2014 Edition

Shadi Abdel Salam

Shadi Abdel Salam

Against realism, against formalism.

Birth of an artist is a great moment, one which not happens every day. Film The Mummy was exactly such event: birth of an artist, Shadi Abdel Salam.

Today the film is screened in Cairo Cinema Club, and although I think, that a critic should not analyze or write a review of a picture, which has not yet been showed in public cinemas, I believe reader has the right to know a little about director of The Mummy a.k.a. The Night of Counting the Years, knowing that this film is the first to be screened in Cairo Cinema Club since its foundation.

Shadi Abdel Salam was born in Alexandria in 1930 and he grew up in cultured, middle-class family. He began his education in Victoria College, where Youssef Chahine and Tewfik Saleh had also studied. Then Shadi moved to Faculty of Arts and graduated from it in 1949. After that he continued his education in Cairo in Faculty of Arts, and graduated from department of architecture in 1955 receiving a degree of excellence. 
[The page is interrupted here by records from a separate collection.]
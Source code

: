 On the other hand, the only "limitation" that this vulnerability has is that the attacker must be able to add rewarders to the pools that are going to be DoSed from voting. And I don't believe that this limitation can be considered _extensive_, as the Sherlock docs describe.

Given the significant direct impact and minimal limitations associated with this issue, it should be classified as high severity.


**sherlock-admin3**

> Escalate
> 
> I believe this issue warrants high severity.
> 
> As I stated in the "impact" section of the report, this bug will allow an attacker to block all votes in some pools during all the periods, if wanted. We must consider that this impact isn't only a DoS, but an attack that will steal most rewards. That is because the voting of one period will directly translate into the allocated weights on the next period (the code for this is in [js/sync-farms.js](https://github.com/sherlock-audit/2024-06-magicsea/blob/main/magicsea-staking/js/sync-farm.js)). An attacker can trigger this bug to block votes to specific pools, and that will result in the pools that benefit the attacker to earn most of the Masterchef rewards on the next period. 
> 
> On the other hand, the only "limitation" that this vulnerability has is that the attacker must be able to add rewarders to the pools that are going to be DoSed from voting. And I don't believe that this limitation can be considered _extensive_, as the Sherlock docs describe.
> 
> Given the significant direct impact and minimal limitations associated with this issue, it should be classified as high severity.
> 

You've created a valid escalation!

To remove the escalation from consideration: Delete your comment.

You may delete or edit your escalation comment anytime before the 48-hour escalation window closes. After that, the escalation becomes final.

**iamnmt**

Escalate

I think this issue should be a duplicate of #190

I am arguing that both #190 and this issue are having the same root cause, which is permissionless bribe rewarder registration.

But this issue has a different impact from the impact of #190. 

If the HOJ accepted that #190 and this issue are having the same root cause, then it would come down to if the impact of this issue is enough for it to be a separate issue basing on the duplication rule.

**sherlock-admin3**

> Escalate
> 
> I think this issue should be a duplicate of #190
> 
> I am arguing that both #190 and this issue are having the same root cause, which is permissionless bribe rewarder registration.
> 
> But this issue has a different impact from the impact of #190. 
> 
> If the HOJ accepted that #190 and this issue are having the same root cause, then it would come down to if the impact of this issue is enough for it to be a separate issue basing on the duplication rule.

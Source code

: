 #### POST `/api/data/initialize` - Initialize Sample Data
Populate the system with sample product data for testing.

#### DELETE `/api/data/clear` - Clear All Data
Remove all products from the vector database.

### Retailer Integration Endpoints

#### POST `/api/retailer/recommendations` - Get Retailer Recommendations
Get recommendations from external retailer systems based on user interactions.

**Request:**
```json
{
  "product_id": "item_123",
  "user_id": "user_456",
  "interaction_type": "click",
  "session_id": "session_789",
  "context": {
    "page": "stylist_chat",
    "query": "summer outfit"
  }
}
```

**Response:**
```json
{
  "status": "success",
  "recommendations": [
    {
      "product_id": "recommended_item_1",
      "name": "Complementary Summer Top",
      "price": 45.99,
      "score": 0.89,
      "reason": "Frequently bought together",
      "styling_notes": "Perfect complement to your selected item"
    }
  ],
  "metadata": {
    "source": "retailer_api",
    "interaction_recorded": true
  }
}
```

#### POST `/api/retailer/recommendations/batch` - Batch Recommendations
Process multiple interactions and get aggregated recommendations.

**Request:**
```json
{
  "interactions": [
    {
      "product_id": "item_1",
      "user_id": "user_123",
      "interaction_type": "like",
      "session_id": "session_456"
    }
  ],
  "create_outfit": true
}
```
Before Shadi Abdel Salam started to film his first picture The Mummy, he lived almost 10 years, torn between drawing and cinema. He was drawing thinking at the same tame a lot about cinema. He said: Paper was not enough for me. I wanted my drawings to move and picture can move only in the cinema. So that he started to work for the cinema. Firstly as an assistant of Salah Abu Seif, Barakat and Helmy Halim, then as a décor and costume designer to more than ten feature and ten short films. Probably the most important films of that time, as he admit by himself were: Egyptian movie Oh Islam!, American Cleopatra and Polish Pharaoh. 

What is the story about Rossellini in Cairo and in The Mummy?

Really, it became a story, but in fact it is very simple. Rossellini came to Cairo to make some parts of the TV series about pharaonic culture and in the middle of that he had to stop due to 1967 aggression. In March 1968 filming The Mummy began and I promised Rossellini to complete his part, so I did.

What is the relation between Rossellini and The Mummy?

Rossellini knew me from my work in Pharaoh. When he came to Cairo he read screenplay of The Mummy and he liked it. The film was produced under his spiritual patronage. I will never forget his help, especially in Rome.

When have you finished filming The Mummy? 

In July 1968.

So in 20 weeks?

Even in 14! Between March and July we had 6-weeks-long stoppage.

You are accused of extravagance because of making whole postproduction process in Rome. 

This accusation is false and tendentious and I will challenge anyone saying that. Firstly, because 99% of our films in color were, and still are post produced abroad. Secondly, because budget of the film did not exceed budgets of majority films of General Egyptian Cinema Organization. Those who says so want to destroy the film before its even ready, so that it will not threaten old Egyptian movies. Yes, it is true that The Mummy is not a new Egyptian movie in accord to the imaginations of some, but it is a new Egyptian film as I imagine it.

The full costs of The Mummy, including wages of all who worked in its production did not exceed 10 thousands Egyptian Pounds, which equals wage of Nadia Lutfi from two films. Speaking about her, I would like to mention, that she played in my movie for free, she was a special guest there.

What prompts you to make films? 

I want to express myself and I want to express Egypt. I am trying to create Egyptian cinema by returning to original pharaonic fine arts. By the story of Ahmad Kamal’s discovering in 1881, and it was one of the most dangerous archeological discoveries ever made, I want to show personality of modern Egyptian who recovers his historic origins and raises. That is why I written in the last scene these words taken from the famous Book of the Dead. 

Stand up, you will not perish.

I have called you by your name

And you raised.

It is obvious that you are standing on the legacy of plastic arts. Can you reconcile the stability of the drawing and movement of the cinematic snapshot?

I think so, since as I told you before I felt that there is something missing in drawing, and I found it in cinema.

Which stage of production is the most important for you? Writing of screenplay, filming or montage? 

I do not write a screenplay, I write a movie as it is screened in the cinema and that is why I consider this stage as the most important.

So would you confirm the theory which states that cinema has only one artists who, through the film, expresses his vision – the cinema artist?

Yes, because the time of directors passed as Jean Renoir said once. 

Shadi Abdel Salam, are you interested in formalism?

No, I am not a formalist. I think that this opinion is based on approaching to my film as to realistic one, while I am against realism. And realism does not have to be synonymous to formalism. Everything in this word has its meaning. If someone likes form of a movie that does not mean, that this movie does not have a sense.